How to efficiently onboard thousands of annotators to ensure consistent quality annotations
The development of perception systems for autonomous vehicles depends on humans to provide interpretations of the world, a.k.a annotations, from which the algorithms learn. A major challenge is that humans make different interpretations based on their own experiences and opinions. For the data we produce to be useful we need to ensure consistency in the annotations. This is a critical factor to get safe autonomous vehicles that can reliably interpret the world around them.
Kognic provides consistent, high-quality labeled data for safe autonomous vehicles. In the past few years, we have grown to have a large team of thousands of annotators spread across the world. We understand the importance of human assistance for machine learning applications. The key is to build up a platform, methods, and processes that enable high-quality production of these applications. This is a cornerstone of the Kognic platform and services.
For the untrained eye, data annotation could seem like a straightforward task. In reality, however, it is very complex. The digital world consists of ones and zeros and does not allow for much subjectivity.
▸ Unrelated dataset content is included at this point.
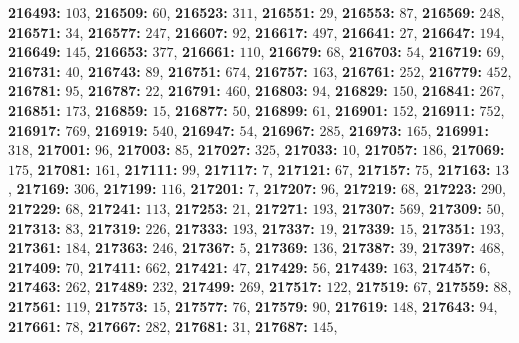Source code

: \textsf{\bfseries 216493:} $103$, \textsf{\bfseries 216509:} $60$, \textsf{\bfseries 216523:} $311$, \textsf{\bfseries 216551:} $29$, \textsf{\bfseries 216553:} $87$, \textsf{\bfseries 216569:} $248$, \textsf{\bfseries 216571:} $34$, \textsf{\bfseries 216577:} $247$, \textsf{\bfseries 216607:} $92$, \textsf{\bfseries 216617:} $497$, \textsf{\bfseries 216641:} $27$, \textsf{\bfseries 216647:} $194$, \textsf{\bfseries 216649:} $145$, \textsf{\bfseries 216653:} $377$, \textsf{\bfseries 216661:} $110$, \textsf{\bfseries 216679:} $68$, \textsf{\bfseries 216703:} $54$, \textsf{\bfseries 216719:} $69$, \textsf{\bfseries 216731:} $40$, \textsf{\bfseries 216743:} $89$, \textsf{\bfseries 216751:} $674$, \textsf{\bfseries 216757:} $163$, \textsf{\bfseries 216761:} $252$, \textsf{\bfseries 216779:} $452$, \textsf{\bfseries 216781:} $95$, \textsf{\bfseries 216787:} $22$, \textsf{\bfseries 216791:} $460$, \textsf{\bfseries 216803:} $94$, \textsf{\bfseries 216829:} $150$, \textsf{\bfseries 216841:} $267$, \textsf{\bfseries 216851:} $173$, \textsf{\bfseries 216859:} $15$, \textsf{\bfseries 216877:} $50$, \textsf{\bfseries 216899:} $61$, \textsf{\bfseries 216901:} $152$, \textsf{\bfseries 216911:} $752$, \textsf{\bfseries 216917:} $769$, \textsf{\bfseries 216919:} $540$, \textsf{\bfseries 216947:} $54$, \textsf{\bfseries 216967:} $285$, \textsf{\bfseries 216973:} $165$, \textsf{\bfseries 216991:} $318$, \textsf{\bfseries 217001:} $96$, \textsf{\bfseries 217003:} $85$, \textsf{\bfseries 217027:} $325$, \textsf{\bfseries 217033:} $10$, \textsf{\bfseries 217057:} $186$, \textsf{\bfseries 217069:} $175$, \textsf{\bfseries 217081:} $161$, \textsf{\bfseries 217111:} $99$, \textsf{\bfseries 217117:} $7$, \textsf{\bfseries 217121:} $67$, \textsf{\bfseries 217157:} $75$, \textsf{\bfseries 217163:} $13$, \textsf{\bfseries 217169:} $306$, \textsf{\bfseries 217199:} $116$, \textsf{\bfseries 217201:} $7$, \textsf{\bfseries 217207:} $96$, \textsf{\bfseries 217219:} $68$, \textsf{\bfseries 217223:} $290$, \textsf{\bfseries 217229:} $68$, \textsf{\bfseries 217241:} $113$, \textsf{\bfseries 217253:} $21$, \textsf{\bfseries 217271:} $193$, \textsf{\bfseries 217307:} $569$, \textsf{\bfseries 217309:} $50$, \textsf{\bfseries 217313:} $83$, \textsf{\bfseries 217319:} $226$, \textsf{\bfseries 217333:} $193$, \textsf{\bfseries 217337:} $19$, \textsf{\bfseries 217339:} $15$, \textsf{\bfseries 217351:} $193$, \textsf{\bfseries 217361:} $184$, \textsf{\bfseries 217363:} $246$, \textsf{\bfseries 217367:} $5$, \textsf{\bfseries 217369:} $136$, \textsf{\bfseries 217387:} $39$, \textsf{\bfseries 217397:} $468$, \textsf{\bfseries 217409:} $70$, \textsf{\bfseries 217411:} $662$, \textsf{\bfseries 217421:} $47$, \textsf{\bfseries 217429:} $56$, \textsf{\bfseries 217439:} $163$, \textsf{\bfseries 217457:} $6$, \textsf{\bfseries 217463:} $262$, \textsf{\bfseries 217489:} $232$, \textsf{\bfseries 217499:} $269$, \textsf{\bfseries 217517:} $122$, \textsf{\bfseries 217519:} $67$, \textsf{\bfseries 217559:} $88$, \textsf{\bfseries 217561:} $119$, \textsf{\bfseries 217573:} $15$, \textsf{\bfseries 217577:} $76$, \textsf{\bfseries 217579:} $90$, \textsf{\bfseries 217619:} $148$, \textsf{\bfseries 217643:} $94$, \textsf{\bfseries 217661:} $78$, \textsf{\bfseries 217667:} $282$, \textsf{\bfseries 217681:} $31$, \textsf{\bfseries 217687:} $145$,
But for humans, subjective reasoning is a big part of our consciousness and personality.
Raw
Data annotation is a process where tens, hundreds, or thousands of annotators annotate images according to a set of instructions. The problem arises if annotators label differently and inconsistently for the same annotation task. For example, if annotators are asked to annotate the drivable road, aka freespace, in the above image they may interpret it subjectively. While some may perceive the area in front of the fence as freespace, others with driving experience may perceive it as “not freespace”. Such inconsistencies are a result of differences in annotators’ skills, experience, and guidelines. Inconsistent annotations are a risk to your computer vision systems and can lead to disastrous results.
How does Kognic ensure that our annotation team annotates consistently?
Kognic has a carefully designed process to onboard annotators which is called Kognic Annotator Academy. This process is used to identify what skills, experience, and understanding of the task are required for an annotator to be suitable for an annotation project. The findings are then used to translate ways to educate, train, evaluate and select suitable annotators. Only the annotators who pass the examination step and become certified Kognic annotators are selected to work on the task to ensure the highest quality and fastest annotations. Kognic Annotator Academy is based on three distinct steps.
- Information sharing
- Training annotators
- Examination and selection
1. Information sharing
The annotation teams are provided with functional instructions explaining the annotation tool and substantive instructions about how to annotate the tasks. Our quality managers (QMs) are annotation experts and are well trained to effectively communicate these instructions to annotators. At this step, it is suggested not to rely solely on the written guidelines to educate the annotators. Therefore we ensure that other essential information is also shared with the annotators; such as annotation best practices, possible edge cases, and examples of good annotation images or videos. This helps in creating a quality agreement among the annotators and reduces the risk of inconsistencies.
2. Training annotators
Training annotators is an essential part of the onboarding to make certain that the annotators produce consistent and reliable annotations. Our data science team strategically selects specific annotation tasks from the project which include varying degrees of complexity and edge cases. These tasks are used to train the annotators to achieve the required quality and speed levels. The length of a training phase is dependent on the complexity of the project, the annotator's experience, and understanding of the guidelines.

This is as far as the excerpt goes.